After a confusing election and months of negotiations, Italy has a government once again. But don’t be surprised if it gets a new one before too long.
The two winners of the 2018 election – the Five Star Movement (M5S) and the League – have struck a deal to form a government, making the surprise announcement that they have chosen Giuseppe Conte, a law professor at Florence University, as prime minister.
Apart from having been mentioned by M5S before the elections as a possible minister, and apparently contributing to writing up the coalition deal, Conte has no experience as a politician – he isn’t even the leader of a party.
But, of course, that is precisely the point. Conte’s appointment allows both parties to save face. The League can point to his expertise in the law and conveniently ignore his contacts with M5S – hence getting this government off the ground and showing to the electorate that it is trying its best to provide leadership for the country. Meanwhile, M5S can say to its members that it has, to all intents and purposes, secured the premiership. After all, M5S did emerge as the biggest party after the election (it gained 32% of the vote versus the League’s 17%).

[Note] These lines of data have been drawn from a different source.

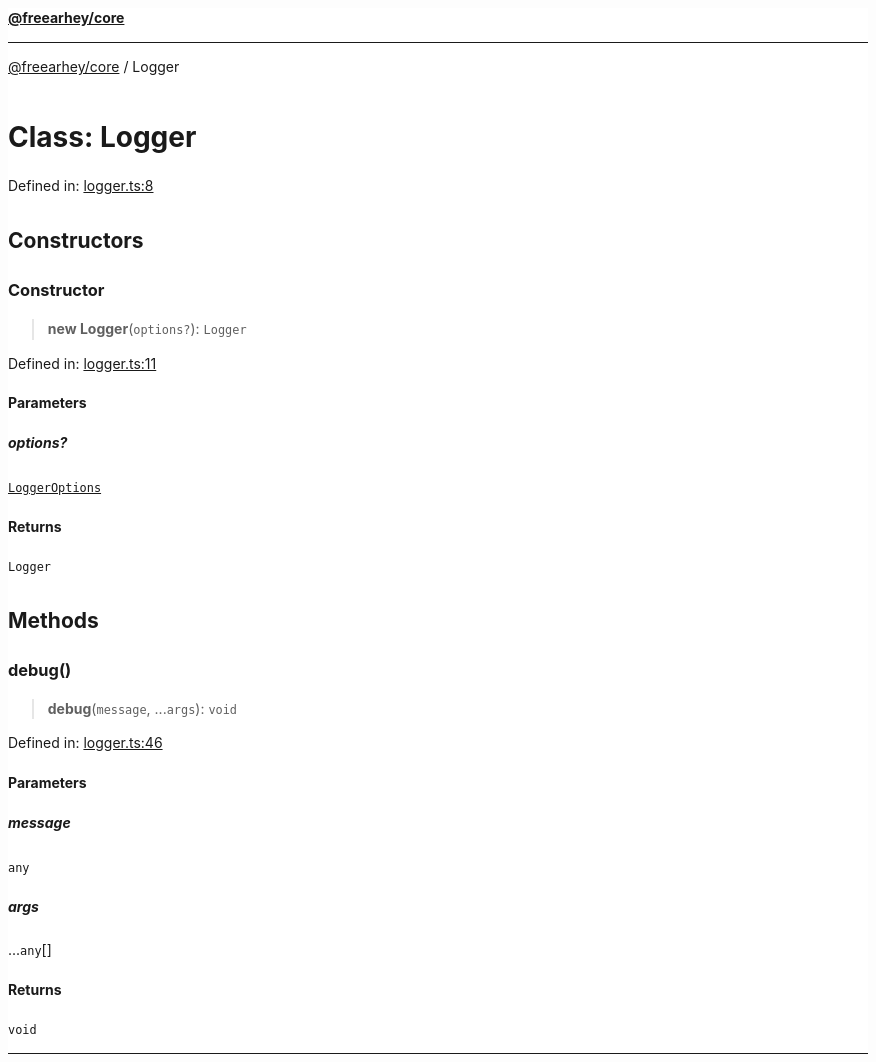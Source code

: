 [**@freearhey/core**](../README.md)

***

[@freearhey/core](../README.md) / Logger

# Class: Logger

Defined in: [logger.ts:8](https://github.com/freearhey/core-js/blob/c1e6c9f8cab8b3dcf3b54b7eef0c855b591ac948/src/logger.ts#L8)

## Constructors

### Constructor

> **new Logger**(`options?`): `Logger`

Defined in: [logger.ts:11](https://github.com/freearhey/core-js/blob/c1e6c9f8cab8b3dcf3b54b7eef0c855b591ac948/src/logger.ts#L11)

#### Parameters

##### options?

[`LoggerOptions`](../type-aliases/LoggerOptions.md)

#### Returns

`Logger`

## Methods

### debug()

> **debug**(`message`, ...`args`): `void`

Defined in: [logger.ts:46](https://github.com/freearhey/core-js/blob/c1e6c9f8cab8b3dcf3b54b7eef0c855b591ac948/src/logger.ts#L46)

#### Parameters

##### message

`any`

##### args

...`any`[]

#### Returns

`void`

***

The other advantage offered by this solution is that, being unknown and having no party of his own, Conte is expected to follow the orders issued by his political masters.
But can this set up hold? It’s unlikely. In fact, the League’s leader Matteo Salvini has every reason to want it to fail. That would prompt fresh elections (say, in a couple of years at most). In the meantime, he clearly plans to dominate the agenda for as long as Conte’s executive survives.
There are strong clues that this is Salvini’s plan, if you know where to look for them. In the “contract” the two parties have signed, it says right at the beginning that the League will not be treated as the minor partner, even though it is. Neither party can “force decisions on their partner when it comes to issues of great importance to the latter”.
For Salvini, that means immigration and law and order. These are also the themes Salvini would be allowed to “own” if, as is now likely, the president agrees that he should get the job of interior minister.
The sections of the government contract dealing with immigration, law and order and justice are considerably longer than those addressing themes owned by the M5S, such as reducing the cost of politics. And it’s in these sections that the League’s repressive approach is particularly evident.
In this document, the M5S-League alliance promises to introduce tougher sentences for certain crimes, including when they are committed by minors. It will strengthen the right of self-defence and send illegal migrants “back”. There’s a plan to close what are described as “irregular” Islamic associations and mosques and to shut down unauthorised traveller camps. In short, these pages encapsulate Salvini’s thinking extremely well.
Compare these pledges to the section in the contract dedicated to the environment – a theme the M5S fully owns and which is irrelevant to its smaller ally. Here, we find little more than a list of generic platitudes. There are banal invitations to recycle more rubbish and consider the virtues of the green economy, ultimately begging the question: what can the M5S “own”, if it does not own this?
The League needs the M5S – and its chosen PM, Conte – to try to implement the agenda set by Salvini, but only so that the latter can accuse them both of betraying “the will of the people”. That would justify bringing the government down and forcing new elections.
This time, a right-wing alliance dominated by the League could win outright – after all, the objective was not missed by much two months ago, and it is unlikely to be frustrated by a divided and ineffective left. The M5S nothwistanding, therefore, such developments could lead to Salvini being PM in the not-too-distant future. That this is Salvini’s ultimate goal is no mystery, as “Salvini premier” is even written into the party’s logo.
The whole game will be easier to play if Salvini does get the job of interior minister. He could then demonstrate hyper activism on migration and law and order, only to see his efforts constantly frustrated by his coalition partner’s longstanding concern for human rights, interventions by the European Court of Justice, and/or the European Parliament.
These are exactly the challenges a previous interior minister from the League, Roberto Maroni, had to face when serving in the 2008-2011 government. As Duncan McDonnell and I have explained in a recent book, being attacked by the courts or international institutions can of course strengthen a populist party’s hand, by providing evidence that the “old elites” are at it again, frustrating “the will of the people” with their dirty tricks.
It is political leaders that matter in Italy. However, when “technocrats” have been given the top job before, some have tried to break away from their masters just before an election by starting their own party (think Mario Monti in 2013). The last thing Salvini needs now would be for Conte to deliver on some of the promises made in the contract, lead a united coalition and complete a full term in government, while his profile is strengthened by success and media exposure.
So, following an initial period during which the League will show its “good faith” by working alongside the others, the most likely scenario is for this government to collapse amid accusations that the programme is not being delivered, the PM is too soft, and M5S has given in to “Brussels”. A bolder government will be said to be needed – and the cycle will start all over again.